■ EXERCISE BRIEF
Report each line from the entries in which "only" can be found.

Segment Start: PROVIDED ENTRIES

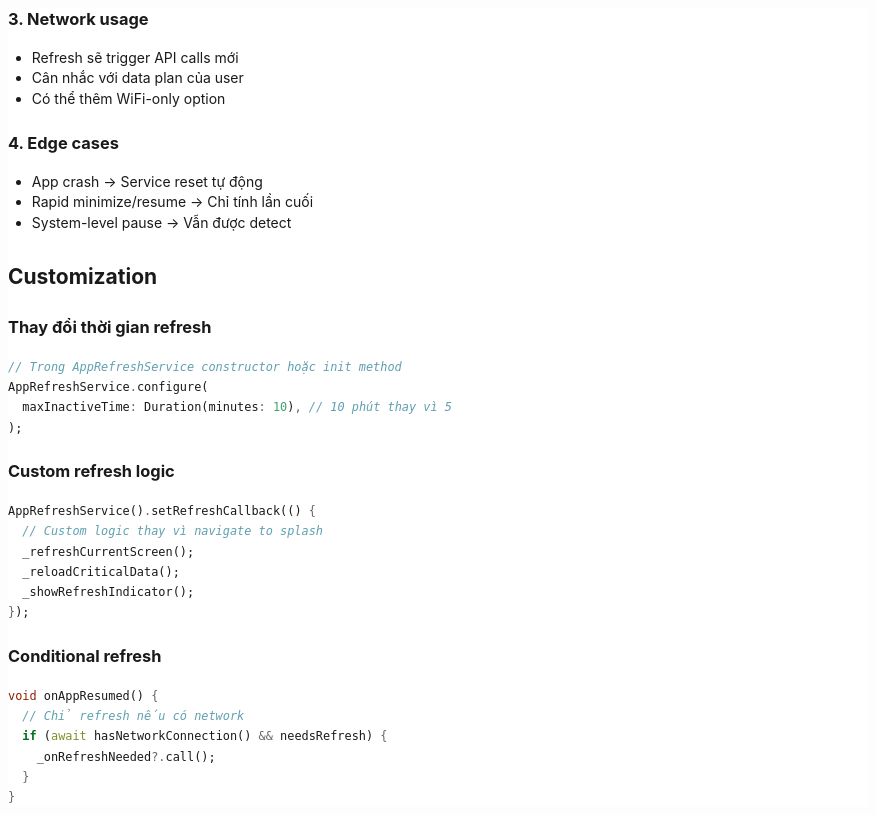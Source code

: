 ### 3. Network usage
- Refresh sẽ trigger API calls mới
- Cân nhắc với data plan của user
- Có thể thêm WiFi-only option

### 4. Edge cases
- App crash → Service reset tự động
- Rapid minimize/resume → Chỉ tính lần cuối
- System-level pause → Vẫn được detect

## Customization

### Thay đổi thời gian refresh
```dart
// Trong AppRefreshService constructor hoặc init method
AppRefreshService.configure(
  maxInactiveTime: Duration(minutes: 10), // 10 phút thay vì 5
);
```

### Custom refresh logic
```dart
AppRefreshService().setRefreshCallback(() {
  // Custom logic thay vì navigate to splash
  _refreshCurrentScreen();
  _reloadCriticalData();
  _showRefreshIndicator();
});
```

### Conditional refresh
```dart
void onAppResumed() {
  // Chỉ refresh nếu có network
  if (await hasNetworkConnection() && needsRefresh) {
    _onRefreshNeeded?.call();
  }
}
```
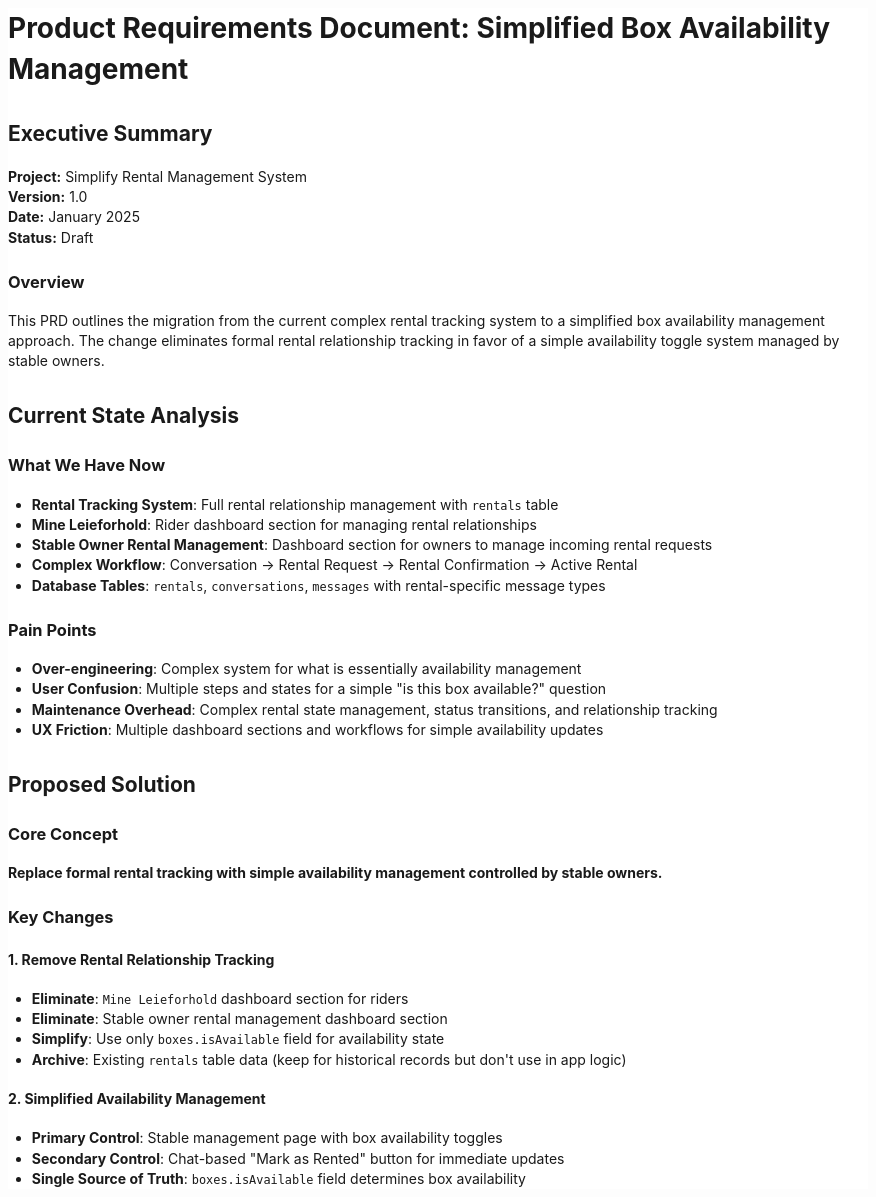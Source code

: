 # Product Requirements Document: Simplified Box Availability Management

## Executive Summary

**Project:** Simplify Rental Management System  
**Version:** 1.0  
**Date:** January 2025  
**Status:** Draft

### Overview
This PRD outlines the migration from the current complex rental tracking system to a simplified box availability management approach. The change eliminates formal rental relationship tracking in favor of a simple availability toggle system managed by stable owners.

## Current State Analysis

### What We Have Now
- **Rental Tracking System**: Full rental relationship management with `rentals` table
- **Mine Leieforhold**: Rider dashboard section for managing rental relationships  
- **Stable Owner Rental Management**: Dashboard section for owners to manage incoming rental requests
- **Complex Workflow**: Conversation → Rental Request → Rental Confirmation → Active Rental
- **Database Tables**: `rentals`, `conversations`, `messages` with rental-specific message types

### Pain Points
- **Over-engineering**: Complex system for what is essentially availability management
- **User Confusion**: Multiple steps and states for a simple "is this box available?" question
- **Maintenance Overhead**: Complex rental state management, status transitions, and relationship tracking
- **UX Friction**: Multiple dashboard sections and workflows for simple availability updates

## Proposed Solution

### Core Concept
**Replace formal rental tracking with simple availability management controlled by stable owners.**

### Key Changes

#### 1. **Remove Rental Relationship Tracking**
- **Eliminate**: `Mine Leieforhold` dashboard section for riders
- **Eliminate**: Stable owner rental management dashboard section  
- **Simplify**: Use only `boxes.isAvailable` field for availability state
- **Archive**: Existing `rentals` table data (keep for historical records but don't use in app logic)

#### 2. **Simplified Availability Management**
- **Primary Control**: Stable management page with box availability toggles
- **Secondary Control**: Chat-based "Mark as Rented" button for immediate updates
- **Single Source of Truth**: `boxes.isAvailable` field determines box availability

Segment End: PROVIDED ENTRIES

■ ANSWER TO THIS TASK
- Có thể thêm WiFi-only option
- **Simplify**: Use only `boxes.isAvailable` field for availability state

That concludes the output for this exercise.